Alors que le programme du candidat UMP demande la généralisation de la publication des résultats des établissements scolaires, revenons sur l’impact des indicateurs des lycées.

Dans quelques années peut-être, regarderons-nous le chemin parcouru et, nous retournant, nous dirons : « tout a commencé là ». Comme la plupart des grandes réformes, la décision de publier les indicateurs des lycées s’est faite sans loi, sans décret, par la seule volonté d’un pouvoir politique autrement jaloux de conserver d’autres statistiques. Pourtant elle a peut-être posé la première pierre d’une reconstruction de l’école sur d’autres principes.

Aujourd’hui, quand on interroge les acteurs de cette publication, Michel Quéré, directeur de la Depp (le service statistique du ministère de l’éducation nationale) nous dit qu’elle « aide les familles à utiliser efficacement l’offre de formation locale ». Jean-Michel Blanquer, le puissant patron de l’enseignement scolaire explique qu’elle  » crée une culture de l’évaluation ». Deux réponses que l’on pourra trouver en net décalage par rapport au phénomène médiatique qui accompagne la sortie des statistiques aussi bien sur le site ministériel que dans les médias. Et si on allait y voir de plus près ?

Comment les parents utilisent-ils les indicateurs ? En publiant ces données sur l’accès au bac, le ministère prend le risque de (ou souhaite ?) créer une véritable concurrence entre établissements. Est-ce ce qui se passe ? En 2009, les travaux d’Agnès Van Zanten (Choisir son école, Le lien social, Puf, 2009, 284 p), montraient que les parents ont leur propre critère de choix. « Certes, les évolutions du marché du travail ainsi que les modalités d’orientation dans le système scolaire poussent beaucoup de parents à se soucier particulièrement de la capacité des établissements à améliorer le « niveau » de leurs enfants » nous déclarait Agnès Van Zanten. « Pourtant les parents des classes moyennes ne font pas que des choix « instrumentaux ». Ils font aussi des choix « expressifs », c’est-à-dire orientés vers le bien-être, le bonheur et le développement global de leur enfant ». Pourtant, si quelques médias tentent de diversifier les modes de lecture des indicateurs, comme Le Monde, c’est bien le classement que publient majoritairement les médias et que cherchent les parents.

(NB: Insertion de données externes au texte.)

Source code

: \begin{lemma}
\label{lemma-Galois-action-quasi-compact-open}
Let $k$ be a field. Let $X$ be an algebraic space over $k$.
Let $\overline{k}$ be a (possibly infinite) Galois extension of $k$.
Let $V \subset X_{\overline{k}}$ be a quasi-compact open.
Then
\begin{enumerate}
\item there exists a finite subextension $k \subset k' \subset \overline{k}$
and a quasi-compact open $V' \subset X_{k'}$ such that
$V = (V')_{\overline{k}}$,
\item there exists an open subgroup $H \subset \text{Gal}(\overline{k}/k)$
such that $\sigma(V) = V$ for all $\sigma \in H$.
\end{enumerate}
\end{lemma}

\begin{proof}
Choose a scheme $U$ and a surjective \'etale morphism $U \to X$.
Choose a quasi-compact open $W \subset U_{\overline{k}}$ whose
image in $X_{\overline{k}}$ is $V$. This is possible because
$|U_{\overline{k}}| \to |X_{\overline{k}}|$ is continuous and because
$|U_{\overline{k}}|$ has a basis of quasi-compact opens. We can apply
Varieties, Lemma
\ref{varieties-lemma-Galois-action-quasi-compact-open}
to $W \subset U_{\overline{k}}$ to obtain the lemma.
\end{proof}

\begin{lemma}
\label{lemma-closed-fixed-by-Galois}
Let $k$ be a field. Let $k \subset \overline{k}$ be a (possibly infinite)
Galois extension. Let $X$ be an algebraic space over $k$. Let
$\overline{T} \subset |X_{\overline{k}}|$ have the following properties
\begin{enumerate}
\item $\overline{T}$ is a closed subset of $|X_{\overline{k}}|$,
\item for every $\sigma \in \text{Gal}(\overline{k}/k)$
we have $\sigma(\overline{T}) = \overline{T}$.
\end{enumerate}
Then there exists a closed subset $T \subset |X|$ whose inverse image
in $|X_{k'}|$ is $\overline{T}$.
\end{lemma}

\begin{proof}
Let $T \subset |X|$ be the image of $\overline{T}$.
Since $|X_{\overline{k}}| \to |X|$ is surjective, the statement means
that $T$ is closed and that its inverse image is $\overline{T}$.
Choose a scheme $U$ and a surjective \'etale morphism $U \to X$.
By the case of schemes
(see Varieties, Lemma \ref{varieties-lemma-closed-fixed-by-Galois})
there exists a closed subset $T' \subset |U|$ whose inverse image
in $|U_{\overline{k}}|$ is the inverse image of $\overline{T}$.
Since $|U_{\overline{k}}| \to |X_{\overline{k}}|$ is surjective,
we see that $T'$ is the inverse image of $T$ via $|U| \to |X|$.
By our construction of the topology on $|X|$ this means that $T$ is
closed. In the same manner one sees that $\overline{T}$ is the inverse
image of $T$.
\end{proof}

La course est lancée pour placer son enfant dans l’établissement le mieux classé même quand sa plus-value pédagogique est faible ou négative ce qui est le cas de nombre de ces établissements.

A vrai dire la course commence là où il n’y a pas de publication officielle d’indicateurs, au collège. C’est un autre fait nouveau qui a tout changé. La politique « d’assouplissement » de la carte scolaire (2007) a considérablement relancé la mise en concurrence des établissements. Les travaux de C Ben Ayed ou de B Monfroit montrent que l’assouplissement a levé les obstacles idéologiques et légitimé l’évitement scolaire. Finalement il a renforcé la ségrégation et les inégalités. Un verrou semble avoir sauté et les demandes de dérogations explosent là où la concurrence entre établissements est possible. Ce n’est pas seulement la performance pédagogique qui intéresse les parents. Si le classement fonde la rareté, c’est au final le sentiment d’entre soi qui pilote le marché scolaire. Par exemple, M Oberti, en Ile-de-France, montre que la ségrégation scolaire accentue la ségrégation sociale et ethnique au niveau des collèges. Le fils du pauvre est davantage ségrégé que ses parents à l’école ! Dans cette perspective, la publication des indicateurs, sans être nécessaire, est essentielle. Acte administratif, elle autorise la mise en concurrence et libère le chacun pour soi.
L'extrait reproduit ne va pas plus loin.